Michael gives good indignation. Sometimes he sounds halfway between a conspiracy theorist and Disgusted of Tunbridge Wells, railing against everything from George Bush to deregulated TV to
bad service in chain restaurants. Does he consider himself old-fashioned? "I'm so of my generation. Actually I'm almost of the generation just before me. I still believe you have a responsibility as
an artist to have some integrity."
For him, that involves detachment from the world of celebrity. He hasn't seen his most famous friends, EIton John and Geri Halliwell, for two years, and he's not looking for new ones.

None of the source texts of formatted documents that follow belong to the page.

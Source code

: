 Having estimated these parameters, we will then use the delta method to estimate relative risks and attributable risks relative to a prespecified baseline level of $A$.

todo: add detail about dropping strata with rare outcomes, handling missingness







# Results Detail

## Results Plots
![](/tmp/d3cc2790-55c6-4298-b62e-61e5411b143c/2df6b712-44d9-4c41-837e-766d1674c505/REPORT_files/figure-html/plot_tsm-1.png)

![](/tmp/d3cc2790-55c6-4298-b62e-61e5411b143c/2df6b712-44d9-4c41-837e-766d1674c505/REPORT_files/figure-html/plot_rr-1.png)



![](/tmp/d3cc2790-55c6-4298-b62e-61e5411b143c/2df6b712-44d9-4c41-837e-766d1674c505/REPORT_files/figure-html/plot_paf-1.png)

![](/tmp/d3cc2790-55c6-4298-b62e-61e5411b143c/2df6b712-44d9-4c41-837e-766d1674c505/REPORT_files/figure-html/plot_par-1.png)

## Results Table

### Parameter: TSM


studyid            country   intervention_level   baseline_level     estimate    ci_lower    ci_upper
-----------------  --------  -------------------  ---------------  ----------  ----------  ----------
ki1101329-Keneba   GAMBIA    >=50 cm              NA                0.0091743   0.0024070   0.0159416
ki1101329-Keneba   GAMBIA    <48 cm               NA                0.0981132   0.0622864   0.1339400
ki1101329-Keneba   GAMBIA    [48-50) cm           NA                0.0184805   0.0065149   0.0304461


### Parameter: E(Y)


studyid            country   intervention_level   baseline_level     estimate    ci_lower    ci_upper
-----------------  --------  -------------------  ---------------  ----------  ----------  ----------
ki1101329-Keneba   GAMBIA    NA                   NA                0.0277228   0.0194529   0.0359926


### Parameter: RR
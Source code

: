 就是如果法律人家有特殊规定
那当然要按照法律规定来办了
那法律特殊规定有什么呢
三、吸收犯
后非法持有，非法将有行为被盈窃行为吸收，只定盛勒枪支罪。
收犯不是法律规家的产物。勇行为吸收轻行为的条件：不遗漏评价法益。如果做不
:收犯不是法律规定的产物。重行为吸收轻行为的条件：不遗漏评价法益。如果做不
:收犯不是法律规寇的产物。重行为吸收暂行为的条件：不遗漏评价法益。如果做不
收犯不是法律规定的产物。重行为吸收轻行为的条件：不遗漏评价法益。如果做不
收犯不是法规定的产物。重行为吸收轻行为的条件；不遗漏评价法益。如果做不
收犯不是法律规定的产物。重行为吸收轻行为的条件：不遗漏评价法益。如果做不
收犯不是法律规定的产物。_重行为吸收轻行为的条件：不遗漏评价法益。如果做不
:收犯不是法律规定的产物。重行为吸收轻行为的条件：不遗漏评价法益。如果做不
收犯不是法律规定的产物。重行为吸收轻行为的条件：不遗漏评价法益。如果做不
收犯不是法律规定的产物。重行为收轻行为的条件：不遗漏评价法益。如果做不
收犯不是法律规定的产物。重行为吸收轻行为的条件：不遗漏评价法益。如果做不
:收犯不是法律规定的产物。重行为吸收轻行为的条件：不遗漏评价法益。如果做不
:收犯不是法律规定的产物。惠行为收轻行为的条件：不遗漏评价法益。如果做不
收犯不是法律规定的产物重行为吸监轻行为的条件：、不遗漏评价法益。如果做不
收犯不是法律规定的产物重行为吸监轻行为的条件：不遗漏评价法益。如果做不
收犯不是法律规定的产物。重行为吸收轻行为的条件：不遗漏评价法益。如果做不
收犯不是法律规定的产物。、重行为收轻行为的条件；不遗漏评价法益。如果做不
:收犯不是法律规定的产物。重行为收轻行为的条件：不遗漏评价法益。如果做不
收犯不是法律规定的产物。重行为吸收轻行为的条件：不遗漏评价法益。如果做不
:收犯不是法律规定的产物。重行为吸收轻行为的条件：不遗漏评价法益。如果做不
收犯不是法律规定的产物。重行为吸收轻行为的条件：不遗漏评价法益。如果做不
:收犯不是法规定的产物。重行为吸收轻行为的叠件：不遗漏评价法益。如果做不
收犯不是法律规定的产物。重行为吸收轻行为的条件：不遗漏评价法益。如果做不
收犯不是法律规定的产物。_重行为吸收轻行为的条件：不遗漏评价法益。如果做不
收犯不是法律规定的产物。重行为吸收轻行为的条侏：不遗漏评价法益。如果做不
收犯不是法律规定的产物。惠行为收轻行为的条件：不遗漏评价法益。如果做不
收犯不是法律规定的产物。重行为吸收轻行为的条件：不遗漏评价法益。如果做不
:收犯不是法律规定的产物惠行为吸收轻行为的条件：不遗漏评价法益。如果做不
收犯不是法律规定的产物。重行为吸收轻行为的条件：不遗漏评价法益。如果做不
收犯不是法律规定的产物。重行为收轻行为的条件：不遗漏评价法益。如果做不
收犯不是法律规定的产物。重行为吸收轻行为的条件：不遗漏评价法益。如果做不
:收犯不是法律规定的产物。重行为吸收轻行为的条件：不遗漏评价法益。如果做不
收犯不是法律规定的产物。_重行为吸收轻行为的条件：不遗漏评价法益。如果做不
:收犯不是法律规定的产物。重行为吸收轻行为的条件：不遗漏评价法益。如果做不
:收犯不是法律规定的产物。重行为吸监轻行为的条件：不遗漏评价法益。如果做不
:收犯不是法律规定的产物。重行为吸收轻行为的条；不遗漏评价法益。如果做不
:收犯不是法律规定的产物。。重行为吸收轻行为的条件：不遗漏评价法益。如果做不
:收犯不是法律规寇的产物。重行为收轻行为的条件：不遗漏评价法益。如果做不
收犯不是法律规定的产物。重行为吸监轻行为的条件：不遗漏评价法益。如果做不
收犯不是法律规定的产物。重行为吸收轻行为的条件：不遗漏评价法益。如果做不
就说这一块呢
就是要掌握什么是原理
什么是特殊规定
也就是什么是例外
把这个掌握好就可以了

"As you become older you become more selective. Most celebrities bore me to tears. How can attention be worth what it is to be a celebrity today? The lack of dignity and the lack of privacy and
the hideous jealousy." He's on a roll. "Almost every one of us big stars is a fuck-up and we have a huge problem with authority so why accept the authority of the lynch mob? Why would you want
to wander around in Heatsville and be answerable to idiots? I'm not answerable because I really, literally don't care. I could never be humiliated again. Never. I'll still sue the fucking arse of them if
they don't get it right - if they give me a small willy or something, but I honestly couldn't give a fuck. I dont mind if they think I've slept with Sheffield Wednesda

Surely he protests too much. Michael does mind, about many, many things. He registers
every slight, every snide remark. The other day he looked up his new single, Amazing,
on Amazon and noticed that all the customer recommendations on the page were Pet
Shop Boys records. "For God's sake, what does Amazing have to do with the Pet Shop
Boys?," he protests. "It's like that line in The Office when he goes [in Gareth's voice] 'I'm
not homophobic. Look at my record collection: Queen, George Michael, Pet Shop Boys.

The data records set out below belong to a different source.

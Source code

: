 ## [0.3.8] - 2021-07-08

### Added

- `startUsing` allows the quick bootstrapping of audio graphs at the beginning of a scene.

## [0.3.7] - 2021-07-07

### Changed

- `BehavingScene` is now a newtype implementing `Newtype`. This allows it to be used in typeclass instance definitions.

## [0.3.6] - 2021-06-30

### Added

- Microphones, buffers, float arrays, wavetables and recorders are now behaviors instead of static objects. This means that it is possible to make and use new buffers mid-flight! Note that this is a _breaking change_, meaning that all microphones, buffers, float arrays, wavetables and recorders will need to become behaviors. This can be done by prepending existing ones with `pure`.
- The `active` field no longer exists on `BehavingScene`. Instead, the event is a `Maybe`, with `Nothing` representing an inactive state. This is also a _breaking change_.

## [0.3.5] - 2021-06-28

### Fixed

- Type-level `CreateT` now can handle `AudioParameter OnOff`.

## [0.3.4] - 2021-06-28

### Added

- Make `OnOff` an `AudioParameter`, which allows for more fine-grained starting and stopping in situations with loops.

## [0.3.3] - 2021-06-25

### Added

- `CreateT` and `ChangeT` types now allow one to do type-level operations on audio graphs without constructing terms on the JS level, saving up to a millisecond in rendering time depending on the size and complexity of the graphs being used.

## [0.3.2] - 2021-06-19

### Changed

They're all bummers.'" He laughs uproariously.
Amazing is a rare moment of unambiguous celebration on an album that teems with
ghosts. My Mother Had A Brother is about a gay uncle who committed suicide around
the time Michael was born, while Round Here reflects on his parents, and his pre-fame
days as Georgios Panayiotou. (Please) Send Me Someone is subtitled Anselmo's Song.

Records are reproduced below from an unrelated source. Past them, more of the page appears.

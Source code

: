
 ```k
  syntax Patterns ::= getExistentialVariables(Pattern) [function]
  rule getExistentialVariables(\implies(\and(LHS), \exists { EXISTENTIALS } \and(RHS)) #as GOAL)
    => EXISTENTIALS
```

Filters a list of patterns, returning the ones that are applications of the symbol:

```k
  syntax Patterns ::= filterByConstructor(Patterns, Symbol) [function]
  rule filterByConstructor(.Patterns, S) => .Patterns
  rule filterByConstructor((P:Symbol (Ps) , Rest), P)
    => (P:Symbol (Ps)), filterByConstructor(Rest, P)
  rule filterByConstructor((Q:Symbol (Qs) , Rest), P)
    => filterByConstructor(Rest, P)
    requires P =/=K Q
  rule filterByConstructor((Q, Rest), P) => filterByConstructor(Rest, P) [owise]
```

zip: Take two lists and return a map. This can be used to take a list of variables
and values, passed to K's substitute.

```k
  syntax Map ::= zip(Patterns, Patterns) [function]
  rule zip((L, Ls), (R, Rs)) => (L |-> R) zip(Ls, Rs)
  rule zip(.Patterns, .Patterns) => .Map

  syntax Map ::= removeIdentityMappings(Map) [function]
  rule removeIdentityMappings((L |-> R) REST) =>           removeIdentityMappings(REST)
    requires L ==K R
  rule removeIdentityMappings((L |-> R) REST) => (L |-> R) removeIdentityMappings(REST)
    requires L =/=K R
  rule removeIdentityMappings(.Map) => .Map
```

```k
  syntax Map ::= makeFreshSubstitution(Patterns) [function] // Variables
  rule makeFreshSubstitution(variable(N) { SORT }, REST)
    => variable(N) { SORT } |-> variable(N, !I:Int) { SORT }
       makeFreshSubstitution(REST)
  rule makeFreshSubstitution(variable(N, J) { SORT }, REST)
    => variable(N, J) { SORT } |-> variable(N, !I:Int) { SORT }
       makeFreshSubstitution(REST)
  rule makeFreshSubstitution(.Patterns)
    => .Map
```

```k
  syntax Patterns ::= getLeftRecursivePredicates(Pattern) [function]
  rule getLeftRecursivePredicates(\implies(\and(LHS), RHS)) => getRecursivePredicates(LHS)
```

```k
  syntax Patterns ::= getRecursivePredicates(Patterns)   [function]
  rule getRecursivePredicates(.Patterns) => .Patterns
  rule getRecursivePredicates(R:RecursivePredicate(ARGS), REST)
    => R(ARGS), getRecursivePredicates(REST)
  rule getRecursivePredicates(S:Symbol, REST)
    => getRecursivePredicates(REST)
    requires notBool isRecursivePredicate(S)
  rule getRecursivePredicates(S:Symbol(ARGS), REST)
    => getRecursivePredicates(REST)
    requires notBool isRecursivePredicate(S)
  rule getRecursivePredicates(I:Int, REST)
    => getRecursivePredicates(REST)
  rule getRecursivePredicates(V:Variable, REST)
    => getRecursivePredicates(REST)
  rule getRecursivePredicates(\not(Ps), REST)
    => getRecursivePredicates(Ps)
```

Having dealt with so much bereavement, does it get any easier? "Unfortunately, I don't
think so, no. I mean, it's terrifying for me, terrifying for me, every time Kenny gets on a
plane to America." He falters, then continues matter-of-factly. "I don't think I'd be hard
pressed to stay in this world if it happened to Kenny, because I know how long it could
take to get through it.
George Michael turned 40 last June. "It's fantastic," he says. "You can look in the mirror and say: 'Ah, I'm not looking so bad for 40!' I see age as an achievement. There's half the world wishing
they had the chance to get old." Does he ever think of giving up his career? He refers me to Through, the last song on Patience. It begins: "I think it's over/See, everything has changed/And
all this hatred may just make me strong enough/To walk away." What does that mean? "To be honest with you," he says, "I have an absolute plan for my future and it doesn't look like what
I'm doing now." Specifically? "It would be negative to talk about it now because I couldn't be happier, but the future looks very different." But this is the end of something?
"This is definitely the end of something." If Patience is some kind of goodbye, it will be a fitting one. "I think I've just made the best record of my career," says Michael. "It was agony but it was
worth waiting. For me, anyway. It's just whether or not it was worth waiting for everyone else." He laughs. "That's what we shall see." Abso-bloody-lutely.